### [Problem requirements]
The answer must be every line below that contains the string "DataTypeTok".

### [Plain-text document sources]

%%

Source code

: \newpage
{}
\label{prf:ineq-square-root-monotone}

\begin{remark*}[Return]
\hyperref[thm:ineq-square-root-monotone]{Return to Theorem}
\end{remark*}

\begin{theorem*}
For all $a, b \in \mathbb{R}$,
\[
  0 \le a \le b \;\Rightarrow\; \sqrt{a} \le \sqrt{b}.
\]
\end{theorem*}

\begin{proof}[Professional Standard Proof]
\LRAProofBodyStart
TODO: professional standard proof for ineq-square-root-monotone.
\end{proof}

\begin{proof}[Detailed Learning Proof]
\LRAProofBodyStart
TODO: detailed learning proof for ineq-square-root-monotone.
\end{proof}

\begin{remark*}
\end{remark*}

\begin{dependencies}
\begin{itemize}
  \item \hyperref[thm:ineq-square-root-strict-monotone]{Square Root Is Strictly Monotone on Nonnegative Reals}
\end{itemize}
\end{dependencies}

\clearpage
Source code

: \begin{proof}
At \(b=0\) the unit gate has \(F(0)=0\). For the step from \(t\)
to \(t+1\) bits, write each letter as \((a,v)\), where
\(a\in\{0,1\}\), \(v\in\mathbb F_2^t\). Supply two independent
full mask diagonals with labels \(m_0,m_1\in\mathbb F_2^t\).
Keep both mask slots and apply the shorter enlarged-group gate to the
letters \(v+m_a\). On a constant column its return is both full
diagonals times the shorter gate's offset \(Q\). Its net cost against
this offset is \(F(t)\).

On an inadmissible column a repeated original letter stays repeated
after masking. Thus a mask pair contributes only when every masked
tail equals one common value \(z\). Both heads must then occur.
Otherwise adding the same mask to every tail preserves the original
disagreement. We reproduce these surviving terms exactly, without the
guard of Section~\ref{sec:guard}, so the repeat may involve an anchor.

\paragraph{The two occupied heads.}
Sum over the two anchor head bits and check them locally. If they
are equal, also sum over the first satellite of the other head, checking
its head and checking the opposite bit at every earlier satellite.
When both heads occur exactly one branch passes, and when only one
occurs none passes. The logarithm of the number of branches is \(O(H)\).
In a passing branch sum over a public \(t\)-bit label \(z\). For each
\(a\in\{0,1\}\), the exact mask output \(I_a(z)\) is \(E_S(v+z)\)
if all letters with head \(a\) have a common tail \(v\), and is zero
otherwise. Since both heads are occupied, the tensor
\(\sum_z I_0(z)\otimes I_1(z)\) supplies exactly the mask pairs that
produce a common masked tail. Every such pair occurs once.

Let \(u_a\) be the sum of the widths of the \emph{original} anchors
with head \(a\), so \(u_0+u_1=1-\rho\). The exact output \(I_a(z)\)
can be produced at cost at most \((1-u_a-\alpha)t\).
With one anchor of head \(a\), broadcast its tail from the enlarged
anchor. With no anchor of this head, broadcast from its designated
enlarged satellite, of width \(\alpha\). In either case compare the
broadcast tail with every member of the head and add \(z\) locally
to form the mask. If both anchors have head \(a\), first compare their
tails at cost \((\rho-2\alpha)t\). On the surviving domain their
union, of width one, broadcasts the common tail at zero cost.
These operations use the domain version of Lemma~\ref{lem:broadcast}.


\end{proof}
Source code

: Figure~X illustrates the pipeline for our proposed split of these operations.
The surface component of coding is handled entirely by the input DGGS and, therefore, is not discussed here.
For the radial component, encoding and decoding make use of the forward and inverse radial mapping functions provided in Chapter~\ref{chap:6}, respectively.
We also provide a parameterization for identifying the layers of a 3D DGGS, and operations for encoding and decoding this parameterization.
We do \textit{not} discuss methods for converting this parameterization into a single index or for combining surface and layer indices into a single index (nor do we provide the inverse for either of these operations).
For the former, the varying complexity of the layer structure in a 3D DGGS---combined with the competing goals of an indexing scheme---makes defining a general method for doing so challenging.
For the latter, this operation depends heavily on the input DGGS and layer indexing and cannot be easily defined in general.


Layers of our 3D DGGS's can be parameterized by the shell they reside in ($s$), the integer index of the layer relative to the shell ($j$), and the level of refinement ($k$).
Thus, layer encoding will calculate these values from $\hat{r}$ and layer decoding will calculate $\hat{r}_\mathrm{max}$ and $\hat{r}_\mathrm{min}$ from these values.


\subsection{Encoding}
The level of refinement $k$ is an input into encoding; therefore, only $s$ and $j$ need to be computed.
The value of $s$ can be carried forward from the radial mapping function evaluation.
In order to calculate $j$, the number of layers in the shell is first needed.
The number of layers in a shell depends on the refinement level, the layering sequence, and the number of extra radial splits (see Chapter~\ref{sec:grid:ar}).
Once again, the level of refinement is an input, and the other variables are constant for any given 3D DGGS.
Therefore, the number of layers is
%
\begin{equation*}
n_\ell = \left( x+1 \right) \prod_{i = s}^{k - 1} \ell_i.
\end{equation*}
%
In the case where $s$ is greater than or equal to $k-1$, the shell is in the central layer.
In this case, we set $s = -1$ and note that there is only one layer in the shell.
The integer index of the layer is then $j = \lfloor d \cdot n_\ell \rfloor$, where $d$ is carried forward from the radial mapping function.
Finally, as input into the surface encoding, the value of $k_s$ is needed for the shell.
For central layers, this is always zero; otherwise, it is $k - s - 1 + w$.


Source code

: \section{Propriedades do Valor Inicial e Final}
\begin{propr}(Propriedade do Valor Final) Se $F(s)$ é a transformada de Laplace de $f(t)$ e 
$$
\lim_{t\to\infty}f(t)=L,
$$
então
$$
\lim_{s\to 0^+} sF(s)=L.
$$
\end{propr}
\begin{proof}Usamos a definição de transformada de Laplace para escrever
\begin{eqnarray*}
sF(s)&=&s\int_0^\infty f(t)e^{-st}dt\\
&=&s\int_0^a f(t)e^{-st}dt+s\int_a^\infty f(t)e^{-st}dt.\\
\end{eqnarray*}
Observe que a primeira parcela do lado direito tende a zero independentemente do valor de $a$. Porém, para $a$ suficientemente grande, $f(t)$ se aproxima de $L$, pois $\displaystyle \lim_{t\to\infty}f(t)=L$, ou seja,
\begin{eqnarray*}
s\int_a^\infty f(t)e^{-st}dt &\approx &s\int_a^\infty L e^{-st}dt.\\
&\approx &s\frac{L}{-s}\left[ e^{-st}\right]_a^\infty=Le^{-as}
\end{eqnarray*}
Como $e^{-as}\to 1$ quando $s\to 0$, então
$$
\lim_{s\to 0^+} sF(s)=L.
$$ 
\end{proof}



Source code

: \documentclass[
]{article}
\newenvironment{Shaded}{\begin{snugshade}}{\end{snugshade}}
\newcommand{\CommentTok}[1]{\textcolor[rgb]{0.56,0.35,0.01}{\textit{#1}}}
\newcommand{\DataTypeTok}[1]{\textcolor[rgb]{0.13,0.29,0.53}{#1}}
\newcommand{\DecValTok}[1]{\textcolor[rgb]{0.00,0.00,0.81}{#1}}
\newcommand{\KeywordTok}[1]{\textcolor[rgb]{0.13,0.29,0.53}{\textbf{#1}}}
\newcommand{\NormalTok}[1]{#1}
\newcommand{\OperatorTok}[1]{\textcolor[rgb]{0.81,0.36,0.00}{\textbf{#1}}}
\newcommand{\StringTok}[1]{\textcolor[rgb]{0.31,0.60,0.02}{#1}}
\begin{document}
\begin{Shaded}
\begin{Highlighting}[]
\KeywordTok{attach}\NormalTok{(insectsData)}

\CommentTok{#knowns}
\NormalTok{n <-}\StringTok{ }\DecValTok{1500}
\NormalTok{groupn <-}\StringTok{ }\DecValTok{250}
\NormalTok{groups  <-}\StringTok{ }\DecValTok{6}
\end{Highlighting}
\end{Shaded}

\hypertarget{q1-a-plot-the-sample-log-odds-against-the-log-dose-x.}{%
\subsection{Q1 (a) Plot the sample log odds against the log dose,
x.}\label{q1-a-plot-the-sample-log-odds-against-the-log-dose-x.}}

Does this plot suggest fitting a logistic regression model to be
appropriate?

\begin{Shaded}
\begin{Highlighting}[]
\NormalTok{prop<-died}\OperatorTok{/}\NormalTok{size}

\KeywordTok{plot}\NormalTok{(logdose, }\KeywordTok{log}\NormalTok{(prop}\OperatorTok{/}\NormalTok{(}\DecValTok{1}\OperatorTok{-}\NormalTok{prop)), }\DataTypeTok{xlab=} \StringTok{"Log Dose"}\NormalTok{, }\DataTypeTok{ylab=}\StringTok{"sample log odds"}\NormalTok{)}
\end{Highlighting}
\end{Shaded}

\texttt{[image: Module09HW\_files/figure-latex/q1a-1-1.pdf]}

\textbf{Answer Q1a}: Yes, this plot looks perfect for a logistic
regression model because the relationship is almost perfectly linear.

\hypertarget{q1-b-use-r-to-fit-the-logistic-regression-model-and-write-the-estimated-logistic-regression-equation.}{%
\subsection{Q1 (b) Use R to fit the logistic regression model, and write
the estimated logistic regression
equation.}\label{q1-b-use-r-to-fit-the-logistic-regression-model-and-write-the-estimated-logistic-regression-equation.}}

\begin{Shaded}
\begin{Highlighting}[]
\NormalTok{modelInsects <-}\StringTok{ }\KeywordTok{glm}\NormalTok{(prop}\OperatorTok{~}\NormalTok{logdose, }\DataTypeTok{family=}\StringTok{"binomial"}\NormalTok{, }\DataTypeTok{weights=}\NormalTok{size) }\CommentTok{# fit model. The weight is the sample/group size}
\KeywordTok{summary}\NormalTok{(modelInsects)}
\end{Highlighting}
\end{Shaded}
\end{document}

%%

### [Output for this task]
\newcommand{\DataTypeTok}[1]{\textcolor[rgb]{0.13,0.29,0.53}{#1}}
\KeywordTok{plot}\NormalTok{(logdose, }\KeywordTok{log}\NormalTok{(prop}\OperatorTok{/}\NormalTok{(}\DecValTok{1}\OperatorTok{-}\NormalTok{prop)), }\DataTypeTok{xlab=} \StringTok{"Log Dose"}\NormalTok{, }\DataTypeTok{ylab=}\StringTok{"sample log odds"}\NormalTok{)}
\NormalTok{modelInsects <-}\StringTok{ }\KeywordTok{glm}\NormalTok{(prop}\OperatorTok{~}\NormalTok{logdose, }\DataTypeTok{family=}\StringTok{"binomial"}\NormalTok{, }\DataTypeTok{weights=}\NormalTok{size) }\CommentTok{# fit model. The weight is the sample/group size}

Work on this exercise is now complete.